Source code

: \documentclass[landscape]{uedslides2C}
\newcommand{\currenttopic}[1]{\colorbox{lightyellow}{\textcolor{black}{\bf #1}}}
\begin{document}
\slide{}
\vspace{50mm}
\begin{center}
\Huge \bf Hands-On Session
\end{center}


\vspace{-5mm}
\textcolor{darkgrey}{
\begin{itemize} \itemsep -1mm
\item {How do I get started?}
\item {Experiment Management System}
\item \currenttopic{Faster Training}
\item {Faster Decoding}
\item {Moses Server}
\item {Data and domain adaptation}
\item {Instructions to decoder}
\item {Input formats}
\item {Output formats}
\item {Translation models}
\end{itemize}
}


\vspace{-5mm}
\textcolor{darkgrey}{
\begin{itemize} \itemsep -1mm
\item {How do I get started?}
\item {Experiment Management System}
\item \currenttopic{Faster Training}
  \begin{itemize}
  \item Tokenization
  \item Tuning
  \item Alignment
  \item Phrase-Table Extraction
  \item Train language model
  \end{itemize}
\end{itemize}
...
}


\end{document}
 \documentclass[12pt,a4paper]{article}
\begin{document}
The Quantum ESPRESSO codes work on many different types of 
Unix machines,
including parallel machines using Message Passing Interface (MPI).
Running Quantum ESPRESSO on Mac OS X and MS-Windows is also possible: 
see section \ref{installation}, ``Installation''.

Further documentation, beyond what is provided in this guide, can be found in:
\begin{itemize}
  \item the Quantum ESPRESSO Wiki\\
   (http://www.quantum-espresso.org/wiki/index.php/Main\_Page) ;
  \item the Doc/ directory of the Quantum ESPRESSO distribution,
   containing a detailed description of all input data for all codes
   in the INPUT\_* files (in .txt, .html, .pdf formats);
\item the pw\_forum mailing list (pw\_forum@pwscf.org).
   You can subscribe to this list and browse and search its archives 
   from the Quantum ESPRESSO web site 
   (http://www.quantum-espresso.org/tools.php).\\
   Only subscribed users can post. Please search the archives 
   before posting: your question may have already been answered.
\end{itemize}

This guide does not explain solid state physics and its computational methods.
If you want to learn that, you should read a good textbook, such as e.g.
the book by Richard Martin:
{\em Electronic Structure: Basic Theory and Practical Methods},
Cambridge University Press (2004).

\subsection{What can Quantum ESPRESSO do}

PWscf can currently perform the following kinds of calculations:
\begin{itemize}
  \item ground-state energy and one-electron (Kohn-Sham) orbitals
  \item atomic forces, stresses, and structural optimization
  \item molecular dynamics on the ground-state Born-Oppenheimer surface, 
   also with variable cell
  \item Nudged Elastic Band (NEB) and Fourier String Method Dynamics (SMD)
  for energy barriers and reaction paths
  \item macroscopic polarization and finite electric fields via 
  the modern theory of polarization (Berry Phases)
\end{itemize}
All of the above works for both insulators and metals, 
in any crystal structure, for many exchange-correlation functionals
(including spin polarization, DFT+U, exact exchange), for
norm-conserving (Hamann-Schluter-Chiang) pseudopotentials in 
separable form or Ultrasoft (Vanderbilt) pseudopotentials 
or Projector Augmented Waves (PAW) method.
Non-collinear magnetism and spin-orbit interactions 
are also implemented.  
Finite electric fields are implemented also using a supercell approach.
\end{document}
==================================================
BRIEF
Please return the records above exactly as they are written.

COMPLETED EXERCISE
Source code

: \documentclass[landscape]{uedslides2C}
\newcommand{\currenttopic}[1]{\colorbox{lightyellow}{\textcolor{black}{\bf #1}}}
\begin{document}
\slide{}
\vspace{50mm}
\begin{center}
\Huge \bf Hands-On Session
\end{center}


\vspace{-5mm}
\textcolor{darkgrey}{
\begin{itemize} \itemsep -1mm
\item {How do I get started?}
\item {Experiment Management System}
\item \currenttopic{Faster Training}
\item {Faster Decoding}
\item {Moses Server}
\item {Data and domain adaptation}
\item {Instructions to decoder}
\item {Input formats}
\item {Output formats}
\item {Translation models}
\end{itemize}
}


\vspace{-5mm}
\textcolor{darkgrey}{
\begin{itemize} \itemsep -1mm
\item {How do I get started?}
\item {Experiment Management System}
\item \currenttopic{Faster Training}
  \begin{itemize}
  \item Tokenization
  \item Tuning
  \item Alignment
  \item Phrase-Table Extraction
  \item Train language model
  \end{itemize}
\end{itemize}
...
}


\end{document}
 \documentclass[12pt,a4paper]{article}
\begin{document}
The Quantum ESPRESSO codes work on many different types of 
Unix machines,
including parallel machines using Message Passing Interface (MPI).
Running Quantum ESPRESSO on Mac OS X and MS-Windows is also possible: 
see section \ref{installation}, ``Installation''.

Further documentation, beyond what is provided in this guide, can be found in:
\begin{itemize}
  \item the Quantum ESPRESSO Wiki\\
   (http://www.quantum-espresso.org/wiki/index.php/Main\_Page) ;
  \item the Doc/ directory of the Quantum ESPRESSO distribution,
   containing a detailed description of all input data for all codes
   in the INPUT\_* files (in .txt, .html, .pdf formats);
\item the pw\_forum mailing list (pw\_forum@pwscf.org).
   You can subscribe to this list and browse and search its archives 
   from the Quantum ESPRESSO web site 
   (http://www.quantum-espresso.org/tools.php).\\
   Only subscribed users can post. Please search the archives 
   before posting: your question may have already been answered.
\end{itemize}

This guide does not explain solid state physics and its computational methods.
If you want to learn that, you should read a good textbook, such as e.g.
the book by Richard Martin:
{\em Electronic Structure: Basic Theory and Practical Methods},
Cambridge University Press (2004).

\subsection{What can Quantum ESPRESSO do}

PWscf can currently perform the following kinds of calculations:
\begin{itemize}
  \item ground-state energy and one-electron (Kohn-Sham) orbitals
  \item atomic forces, stresses, and structural optimization
  \item molecular dynamics on the ground-state Born-Oppenheimer surface, 
   also with variable cell
  \item Nudged Elastic Band (NEB) and Fourier String Method Dynamics (SMD)
  for energy barriers and reaction paths
  \item macroscopic polarization and finite electric fields via 
  the modern theory of polarization (Berry Phases)
\end{itemize}
All of the above works for both insulators and metals, 
in any crystal structure, for many exchange-correlation functionals
(including spin polarization, DFT+U, exact exchange), for
norm-conserving (Hamann-Schluter-Chiang) pseudopotentials in 
separable form or Ultrasoft (Vanderbilt) pseudopotentials 
or Projector Augmented Waves (PAW) method.
Non-collinear magnetism and spin-orbit interactions 
are also implemented.  
Finite electric fields are implemented also using a supercell approach.
\end{document}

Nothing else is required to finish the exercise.